EXERCISE DIRECTIONS:
If a line in the records below holds the string "timing", count it, and state only the final count.

(Data records)
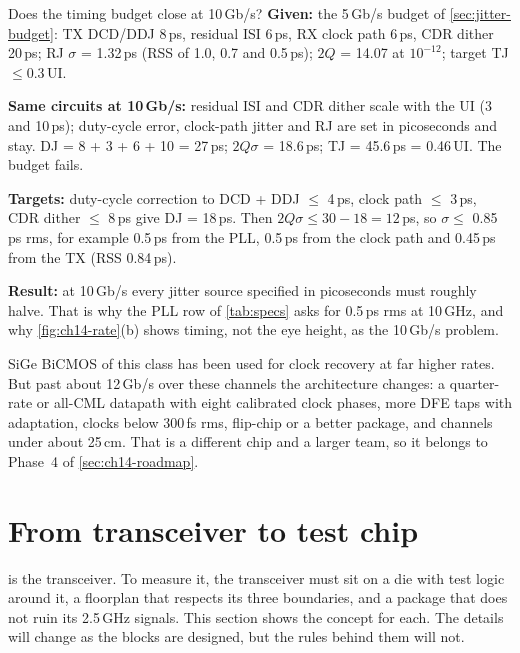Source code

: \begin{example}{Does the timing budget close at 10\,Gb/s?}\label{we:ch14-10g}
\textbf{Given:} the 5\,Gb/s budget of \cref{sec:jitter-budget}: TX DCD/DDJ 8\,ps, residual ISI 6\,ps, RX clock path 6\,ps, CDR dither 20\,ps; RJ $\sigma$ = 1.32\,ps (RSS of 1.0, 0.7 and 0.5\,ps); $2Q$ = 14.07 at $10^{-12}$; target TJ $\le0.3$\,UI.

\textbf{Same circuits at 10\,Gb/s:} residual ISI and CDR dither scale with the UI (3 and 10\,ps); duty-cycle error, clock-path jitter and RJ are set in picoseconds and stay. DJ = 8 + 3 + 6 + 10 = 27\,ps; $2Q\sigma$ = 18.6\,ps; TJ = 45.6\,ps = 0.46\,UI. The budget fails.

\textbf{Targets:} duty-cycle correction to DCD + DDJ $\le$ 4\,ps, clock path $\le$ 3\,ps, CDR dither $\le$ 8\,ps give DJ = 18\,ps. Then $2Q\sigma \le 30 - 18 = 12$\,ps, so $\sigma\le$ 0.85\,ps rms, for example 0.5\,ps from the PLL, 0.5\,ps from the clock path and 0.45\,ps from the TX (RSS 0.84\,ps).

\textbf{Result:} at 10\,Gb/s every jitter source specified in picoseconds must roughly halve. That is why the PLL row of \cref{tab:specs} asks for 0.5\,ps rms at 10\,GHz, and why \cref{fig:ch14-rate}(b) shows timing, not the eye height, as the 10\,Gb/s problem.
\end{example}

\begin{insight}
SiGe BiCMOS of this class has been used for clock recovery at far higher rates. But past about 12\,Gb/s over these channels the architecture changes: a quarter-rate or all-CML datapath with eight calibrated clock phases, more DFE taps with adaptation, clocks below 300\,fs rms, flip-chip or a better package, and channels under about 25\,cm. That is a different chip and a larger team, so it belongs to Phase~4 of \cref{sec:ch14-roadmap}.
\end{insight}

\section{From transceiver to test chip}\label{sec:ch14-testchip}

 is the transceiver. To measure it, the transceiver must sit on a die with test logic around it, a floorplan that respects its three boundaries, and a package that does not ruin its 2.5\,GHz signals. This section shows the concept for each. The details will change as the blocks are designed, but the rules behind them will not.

--

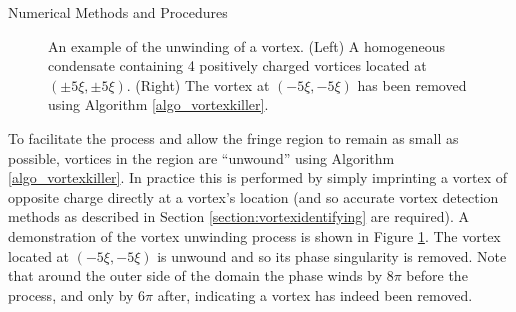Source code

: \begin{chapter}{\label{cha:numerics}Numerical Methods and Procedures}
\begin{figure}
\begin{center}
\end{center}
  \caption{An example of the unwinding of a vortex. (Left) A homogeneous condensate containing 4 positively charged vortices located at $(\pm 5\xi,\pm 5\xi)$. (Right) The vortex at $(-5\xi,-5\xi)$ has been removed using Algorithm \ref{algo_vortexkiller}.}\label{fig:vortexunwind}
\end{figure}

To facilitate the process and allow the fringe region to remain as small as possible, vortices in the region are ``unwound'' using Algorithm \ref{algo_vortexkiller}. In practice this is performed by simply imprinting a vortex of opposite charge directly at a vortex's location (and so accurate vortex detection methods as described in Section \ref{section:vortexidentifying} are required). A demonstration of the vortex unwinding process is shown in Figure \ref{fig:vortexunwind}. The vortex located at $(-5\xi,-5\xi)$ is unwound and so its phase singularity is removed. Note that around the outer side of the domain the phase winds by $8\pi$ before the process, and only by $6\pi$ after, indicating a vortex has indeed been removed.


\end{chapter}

EXERCISE ANSWER:
2